WORK TO BE COMPLETED:
Whenever the word "double" turns up in a line of the data below, copy that line.
DATA EXCERPTS below:
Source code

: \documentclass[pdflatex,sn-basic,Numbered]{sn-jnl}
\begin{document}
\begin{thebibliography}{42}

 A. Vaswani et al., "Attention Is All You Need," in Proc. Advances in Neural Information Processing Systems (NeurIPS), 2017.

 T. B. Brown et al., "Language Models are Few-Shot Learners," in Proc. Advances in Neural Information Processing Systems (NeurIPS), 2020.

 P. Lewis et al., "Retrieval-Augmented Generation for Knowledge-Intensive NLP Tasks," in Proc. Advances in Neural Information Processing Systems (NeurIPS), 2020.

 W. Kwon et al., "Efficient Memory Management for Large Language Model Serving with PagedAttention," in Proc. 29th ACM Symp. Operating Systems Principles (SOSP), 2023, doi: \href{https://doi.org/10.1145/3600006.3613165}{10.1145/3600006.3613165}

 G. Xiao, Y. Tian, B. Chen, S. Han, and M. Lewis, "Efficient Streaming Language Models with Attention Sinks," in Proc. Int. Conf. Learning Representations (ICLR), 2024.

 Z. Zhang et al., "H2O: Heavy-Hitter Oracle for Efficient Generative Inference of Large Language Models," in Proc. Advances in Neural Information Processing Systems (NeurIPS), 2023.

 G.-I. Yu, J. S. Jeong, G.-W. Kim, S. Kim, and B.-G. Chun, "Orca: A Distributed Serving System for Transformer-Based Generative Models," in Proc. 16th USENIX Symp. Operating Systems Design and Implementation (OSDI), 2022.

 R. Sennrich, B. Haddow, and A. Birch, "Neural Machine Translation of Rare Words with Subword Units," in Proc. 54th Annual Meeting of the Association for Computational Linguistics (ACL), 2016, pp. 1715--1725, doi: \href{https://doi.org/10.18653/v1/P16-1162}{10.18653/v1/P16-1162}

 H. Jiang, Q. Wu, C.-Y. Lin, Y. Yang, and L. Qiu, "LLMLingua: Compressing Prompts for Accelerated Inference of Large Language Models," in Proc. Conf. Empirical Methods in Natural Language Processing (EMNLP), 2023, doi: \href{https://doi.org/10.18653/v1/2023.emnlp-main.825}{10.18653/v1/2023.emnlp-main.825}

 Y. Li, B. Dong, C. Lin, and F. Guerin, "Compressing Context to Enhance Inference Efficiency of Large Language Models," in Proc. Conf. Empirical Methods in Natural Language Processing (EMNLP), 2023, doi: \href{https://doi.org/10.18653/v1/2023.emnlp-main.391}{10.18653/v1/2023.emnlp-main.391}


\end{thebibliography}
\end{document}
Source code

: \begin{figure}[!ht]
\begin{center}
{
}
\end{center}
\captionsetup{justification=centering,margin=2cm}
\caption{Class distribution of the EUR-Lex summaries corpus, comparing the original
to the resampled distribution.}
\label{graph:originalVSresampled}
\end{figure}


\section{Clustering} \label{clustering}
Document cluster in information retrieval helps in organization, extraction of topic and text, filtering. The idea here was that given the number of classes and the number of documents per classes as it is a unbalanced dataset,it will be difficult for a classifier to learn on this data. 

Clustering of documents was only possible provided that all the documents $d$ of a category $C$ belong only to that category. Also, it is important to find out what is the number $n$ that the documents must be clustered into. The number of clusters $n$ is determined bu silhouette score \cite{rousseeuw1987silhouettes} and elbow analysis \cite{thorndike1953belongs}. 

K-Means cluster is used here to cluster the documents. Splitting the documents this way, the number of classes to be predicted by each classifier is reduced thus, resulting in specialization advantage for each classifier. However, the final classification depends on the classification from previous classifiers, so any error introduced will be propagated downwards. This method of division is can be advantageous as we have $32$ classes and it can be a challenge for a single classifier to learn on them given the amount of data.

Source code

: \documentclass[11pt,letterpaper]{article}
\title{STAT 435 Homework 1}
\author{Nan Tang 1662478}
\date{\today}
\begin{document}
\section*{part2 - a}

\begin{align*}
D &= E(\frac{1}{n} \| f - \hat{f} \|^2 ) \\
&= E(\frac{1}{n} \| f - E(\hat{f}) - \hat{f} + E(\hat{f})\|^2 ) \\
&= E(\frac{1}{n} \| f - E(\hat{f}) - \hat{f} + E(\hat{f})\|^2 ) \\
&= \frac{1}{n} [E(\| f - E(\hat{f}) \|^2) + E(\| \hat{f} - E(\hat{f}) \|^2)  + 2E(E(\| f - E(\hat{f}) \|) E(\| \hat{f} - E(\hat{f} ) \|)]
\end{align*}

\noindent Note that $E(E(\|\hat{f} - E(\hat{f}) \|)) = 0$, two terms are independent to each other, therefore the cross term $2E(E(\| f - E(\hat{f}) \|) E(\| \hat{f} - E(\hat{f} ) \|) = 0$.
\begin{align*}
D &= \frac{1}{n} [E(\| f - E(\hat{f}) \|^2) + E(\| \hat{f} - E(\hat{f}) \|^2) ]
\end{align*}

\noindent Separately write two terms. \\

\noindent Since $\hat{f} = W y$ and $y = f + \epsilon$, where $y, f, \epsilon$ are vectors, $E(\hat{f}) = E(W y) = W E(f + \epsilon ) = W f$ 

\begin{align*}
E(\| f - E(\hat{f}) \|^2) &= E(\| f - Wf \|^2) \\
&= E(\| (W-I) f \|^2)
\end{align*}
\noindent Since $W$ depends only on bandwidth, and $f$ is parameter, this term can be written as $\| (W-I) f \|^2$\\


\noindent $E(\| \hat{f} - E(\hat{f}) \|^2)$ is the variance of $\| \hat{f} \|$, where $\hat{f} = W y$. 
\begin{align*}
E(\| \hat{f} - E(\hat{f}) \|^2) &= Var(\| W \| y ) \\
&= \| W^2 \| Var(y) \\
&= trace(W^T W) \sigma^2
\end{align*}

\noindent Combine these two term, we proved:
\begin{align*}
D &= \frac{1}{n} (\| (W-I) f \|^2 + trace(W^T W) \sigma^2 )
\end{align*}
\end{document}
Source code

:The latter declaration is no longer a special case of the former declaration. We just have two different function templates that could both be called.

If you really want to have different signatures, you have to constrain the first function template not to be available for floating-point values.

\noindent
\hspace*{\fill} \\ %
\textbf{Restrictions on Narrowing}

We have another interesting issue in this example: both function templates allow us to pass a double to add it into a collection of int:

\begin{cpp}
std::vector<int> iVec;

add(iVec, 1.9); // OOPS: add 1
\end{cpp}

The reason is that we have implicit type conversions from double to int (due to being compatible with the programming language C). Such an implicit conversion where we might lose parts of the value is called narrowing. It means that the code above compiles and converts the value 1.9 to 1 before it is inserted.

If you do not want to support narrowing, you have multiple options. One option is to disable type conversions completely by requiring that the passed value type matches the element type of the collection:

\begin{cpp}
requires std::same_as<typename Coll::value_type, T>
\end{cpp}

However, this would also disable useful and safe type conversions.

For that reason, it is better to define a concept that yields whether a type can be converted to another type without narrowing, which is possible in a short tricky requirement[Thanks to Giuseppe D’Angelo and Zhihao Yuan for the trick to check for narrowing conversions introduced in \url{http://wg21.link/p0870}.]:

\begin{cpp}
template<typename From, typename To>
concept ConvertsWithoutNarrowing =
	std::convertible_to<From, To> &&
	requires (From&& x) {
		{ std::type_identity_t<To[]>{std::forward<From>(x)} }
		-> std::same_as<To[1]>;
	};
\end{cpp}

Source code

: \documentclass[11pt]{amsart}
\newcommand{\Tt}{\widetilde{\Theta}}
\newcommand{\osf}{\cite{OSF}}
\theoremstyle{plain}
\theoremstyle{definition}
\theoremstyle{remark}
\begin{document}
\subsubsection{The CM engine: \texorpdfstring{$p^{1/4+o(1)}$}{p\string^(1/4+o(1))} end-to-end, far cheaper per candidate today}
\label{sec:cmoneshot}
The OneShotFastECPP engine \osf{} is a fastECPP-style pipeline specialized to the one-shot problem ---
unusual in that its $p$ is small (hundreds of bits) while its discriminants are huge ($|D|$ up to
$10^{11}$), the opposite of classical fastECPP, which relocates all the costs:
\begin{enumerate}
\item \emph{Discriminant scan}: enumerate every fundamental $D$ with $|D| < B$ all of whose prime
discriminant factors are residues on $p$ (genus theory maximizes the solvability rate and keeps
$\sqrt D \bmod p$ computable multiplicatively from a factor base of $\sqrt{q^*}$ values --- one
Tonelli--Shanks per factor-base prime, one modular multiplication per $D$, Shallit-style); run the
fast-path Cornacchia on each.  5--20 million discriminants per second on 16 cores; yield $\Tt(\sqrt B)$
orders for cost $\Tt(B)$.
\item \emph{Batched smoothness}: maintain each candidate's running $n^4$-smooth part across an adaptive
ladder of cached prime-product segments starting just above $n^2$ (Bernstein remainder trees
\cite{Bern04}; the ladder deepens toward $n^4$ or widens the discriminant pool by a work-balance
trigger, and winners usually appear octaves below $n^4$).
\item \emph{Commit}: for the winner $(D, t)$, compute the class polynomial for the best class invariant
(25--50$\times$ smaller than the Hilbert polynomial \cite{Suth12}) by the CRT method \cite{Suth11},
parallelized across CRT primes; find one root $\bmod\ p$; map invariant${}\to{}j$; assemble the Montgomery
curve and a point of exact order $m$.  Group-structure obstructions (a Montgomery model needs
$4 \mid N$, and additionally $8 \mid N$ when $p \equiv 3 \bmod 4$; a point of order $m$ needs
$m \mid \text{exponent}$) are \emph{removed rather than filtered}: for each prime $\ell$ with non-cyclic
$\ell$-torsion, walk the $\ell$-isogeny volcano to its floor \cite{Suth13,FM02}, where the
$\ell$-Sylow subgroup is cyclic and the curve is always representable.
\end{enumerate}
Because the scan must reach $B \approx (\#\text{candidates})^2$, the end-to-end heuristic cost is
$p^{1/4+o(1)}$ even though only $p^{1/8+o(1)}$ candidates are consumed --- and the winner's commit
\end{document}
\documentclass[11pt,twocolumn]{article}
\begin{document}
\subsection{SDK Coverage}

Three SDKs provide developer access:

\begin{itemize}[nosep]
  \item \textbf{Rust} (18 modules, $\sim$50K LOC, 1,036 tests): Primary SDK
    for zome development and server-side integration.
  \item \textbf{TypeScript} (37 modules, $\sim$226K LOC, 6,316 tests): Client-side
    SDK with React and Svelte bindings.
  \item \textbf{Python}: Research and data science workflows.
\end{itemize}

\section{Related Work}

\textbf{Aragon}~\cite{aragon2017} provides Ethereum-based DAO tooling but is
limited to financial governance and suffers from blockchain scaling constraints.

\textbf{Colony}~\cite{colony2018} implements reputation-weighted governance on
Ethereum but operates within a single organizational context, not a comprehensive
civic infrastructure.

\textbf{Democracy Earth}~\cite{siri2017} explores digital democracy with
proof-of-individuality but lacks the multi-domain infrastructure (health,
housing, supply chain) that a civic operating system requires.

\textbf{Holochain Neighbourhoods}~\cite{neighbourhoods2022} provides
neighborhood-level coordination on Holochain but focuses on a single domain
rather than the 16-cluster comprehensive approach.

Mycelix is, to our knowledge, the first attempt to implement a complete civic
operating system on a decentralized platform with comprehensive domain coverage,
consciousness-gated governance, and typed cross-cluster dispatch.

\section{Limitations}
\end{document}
End of DATA EXCERPTS.
RESULT BELOW:
We have another interesting issue in this example: both function templates allow us to pass a double to add it into a collection of int:
The reason is that we have implicit type conversions from double to int (due to being compatible with the programming language C). Such an implicit conversion where we might lose parts of the value is called narrowing. It means that the code above compiles and converts the value 1.9 to 1 before it is inserted.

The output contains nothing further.